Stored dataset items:
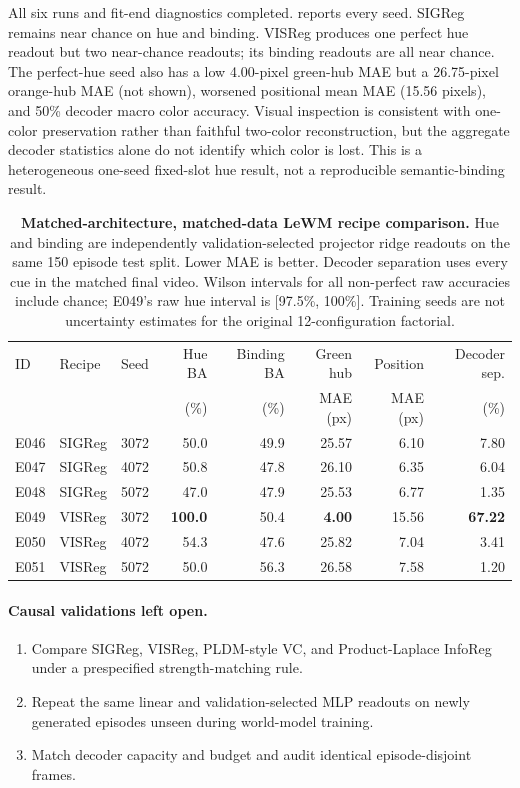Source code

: \documentclass{article}
\begin{document}
All six runs and fit-end diagnostics completed.   reports
every seed.  SIGReg remains near chance on hue and binding.  VISReg produces one
perfect hue readout but two near-chance readouts; its binding readouts are all
near chance.  The perfect-hue seed also has a low 4.00-pixel green-hub MAE but a
26.75-pixel orange-hub MAE (not shown), worsened positional mean MAE (15.56
pixels), and 50\% decoder macro color accuracy.  Visual inspection is consistent
with one-color preservation rather than faithful two-color reconstruction, but
the aggregate decoder statistics alone do not identify which color is lost.
This is a heterogeneous one-seed fixed-slot hue result, not a reproducible
semantic-binding result.

\begin{table}[t]
\centering
\small
\setlength{\tabcolsep}{5pt}
\begin{tabular}{@{}llrrrrrr@{}}
\toprule
ID & Recipe & Seed & Hue BA & Binding BA & Green hub & Position & Decoder sep. \\
 & & & (\%) & (\%) & MAE (px) & MAE (px) & (\%) \\
\midrule
E046 & SIGReg & 3072 & 50.0 & 49.9 & 25.57 & 6.10 & 7.80 \\
E047 & SIGReg & 4072 & 50.8 & 47.8 & 26.10 & 6.35 & 6.04 \\
E048 & SIGReg & 5072 & 47.0 & 47.9 & 25.53 & 6.77 & 1.35 \\
E049 & VISReg & 3072 & \textbf{100.0} & 50.4 & \textbf{4.00} & 15.56 & \textbf{67.22} \\
E050 & VISReg & 4072 & 54.3 & 47.6 & 25.82 & 7.04 & 3.41 \\
E051 & VISReg & 5072 & 50.0 & 56.3 & 26.58 & 7.58 & 1.20 \\
\bottomrule
\end{tabular}
\caption{\textbf{Matched-architecture, matched-data LeWM recipe comparison.}  Hue and binding
are independently validation-selected projector ridge readouts on the same 150
episode test split.  Lower MAE is better.  Decoder separation uses every cue in
the matched final video.  Wilson intervals for all non-perfect raw accuracies
include chance; E049's raw hue interval is [97.5\%, 100\%].  Training seeds are
not uncertainty estimates for the original 12-configuration factorial.}
\label{tab:visreg-swap}
\end{table}

\paragraph{Causal validations left open.}
{\footnotesize
\begin{enumerate}[leftmargin=*,itemsep=0pt,topsep=2pt]
    \item Compare SIGReg, VISReg, PLDM-style VC, and Product-Laplace InfoReg under a prespecified
    strength-matching rule.
    \item Repeat the same linear and validation-selected MLP readouts on newly
    generated episodes unseen during world-model training.
    \item Match decoder capacity and budget and audit identical
    episode-disjoint frames.
\end{enumerate}
}
\end{document}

Task objective.
Say how many lines in the data hold the string "color", and write nothing else.

Problem solution.
3